__Work instructions__.
Pick each line containing the word "Zakończenie" out of the data below.

(Records drawn from a dataset)
★ ★ ★ ★
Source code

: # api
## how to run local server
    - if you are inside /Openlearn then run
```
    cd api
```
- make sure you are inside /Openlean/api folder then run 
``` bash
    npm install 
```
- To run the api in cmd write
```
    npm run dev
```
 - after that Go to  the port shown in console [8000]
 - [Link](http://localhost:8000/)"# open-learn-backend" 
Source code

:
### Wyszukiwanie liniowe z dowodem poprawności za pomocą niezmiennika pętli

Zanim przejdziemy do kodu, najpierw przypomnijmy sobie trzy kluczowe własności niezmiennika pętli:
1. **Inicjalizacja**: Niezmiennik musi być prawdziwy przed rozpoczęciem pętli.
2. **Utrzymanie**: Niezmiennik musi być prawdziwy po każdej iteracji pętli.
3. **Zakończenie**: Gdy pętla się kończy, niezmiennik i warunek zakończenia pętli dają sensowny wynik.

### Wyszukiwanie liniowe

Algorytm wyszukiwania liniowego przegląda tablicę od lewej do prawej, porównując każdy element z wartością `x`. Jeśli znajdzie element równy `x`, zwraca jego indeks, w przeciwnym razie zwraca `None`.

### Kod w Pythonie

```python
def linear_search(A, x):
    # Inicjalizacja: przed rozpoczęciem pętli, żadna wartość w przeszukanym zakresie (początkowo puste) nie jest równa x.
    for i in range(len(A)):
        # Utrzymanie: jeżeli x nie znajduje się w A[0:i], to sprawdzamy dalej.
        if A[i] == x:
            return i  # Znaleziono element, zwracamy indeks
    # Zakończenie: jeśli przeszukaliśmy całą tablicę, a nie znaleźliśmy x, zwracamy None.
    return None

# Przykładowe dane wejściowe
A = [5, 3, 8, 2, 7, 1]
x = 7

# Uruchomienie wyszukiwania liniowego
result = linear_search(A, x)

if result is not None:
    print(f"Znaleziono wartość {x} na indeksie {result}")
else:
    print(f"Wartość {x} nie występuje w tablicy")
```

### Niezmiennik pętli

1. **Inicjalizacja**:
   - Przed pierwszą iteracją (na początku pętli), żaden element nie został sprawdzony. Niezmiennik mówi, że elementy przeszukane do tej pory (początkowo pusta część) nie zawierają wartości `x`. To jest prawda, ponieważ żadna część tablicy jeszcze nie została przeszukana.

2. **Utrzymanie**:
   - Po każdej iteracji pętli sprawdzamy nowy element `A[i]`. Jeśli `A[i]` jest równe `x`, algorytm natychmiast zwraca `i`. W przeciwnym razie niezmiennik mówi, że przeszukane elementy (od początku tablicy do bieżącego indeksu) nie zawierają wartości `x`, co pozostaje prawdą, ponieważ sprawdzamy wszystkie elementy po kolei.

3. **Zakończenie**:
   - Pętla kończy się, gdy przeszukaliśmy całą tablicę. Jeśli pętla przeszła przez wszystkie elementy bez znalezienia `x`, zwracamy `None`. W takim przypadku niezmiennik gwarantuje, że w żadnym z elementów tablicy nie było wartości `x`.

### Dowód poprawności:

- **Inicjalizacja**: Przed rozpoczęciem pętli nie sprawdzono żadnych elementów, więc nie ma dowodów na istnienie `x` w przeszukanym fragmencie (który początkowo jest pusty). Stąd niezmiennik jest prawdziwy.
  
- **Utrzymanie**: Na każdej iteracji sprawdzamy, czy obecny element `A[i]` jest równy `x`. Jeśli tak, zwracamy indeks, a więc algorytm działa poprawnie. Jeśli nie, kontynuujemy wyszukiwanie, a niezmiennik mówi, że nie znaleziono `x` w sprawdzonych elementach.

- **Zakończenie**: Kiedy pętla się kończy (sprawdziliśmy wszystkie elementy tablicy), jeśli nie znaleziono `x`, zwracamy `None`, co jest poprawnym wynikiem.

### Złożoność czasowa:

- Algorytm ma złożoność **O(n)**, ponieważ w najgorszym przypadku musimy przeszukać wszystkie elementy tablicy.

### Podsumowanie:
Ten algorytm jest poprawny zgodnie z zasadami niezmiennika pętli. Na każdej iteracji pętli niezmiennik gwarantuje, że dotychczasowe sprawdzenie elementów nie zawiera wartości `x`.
★ ★ ★ ★
__Result for this exercise__.
3. **Zakończenie**: Gdy pętla się kończy, niezmiennik i warunek zakończenia pętli dają sensowny wynik.
    # Zakończenie: jeśli przeszukaliśmy całą tablicę, a nie znaleźliśmy x, zwracamy None.
3. **Zakończenie**:
- **Zakończenie**: Kiedy pętla się kończy (sprawdziliśmy wszystkie elementy tablicy), jeśli nie znaleziono `x`, zwracamy `None`, co jest poprawnym wynikiem.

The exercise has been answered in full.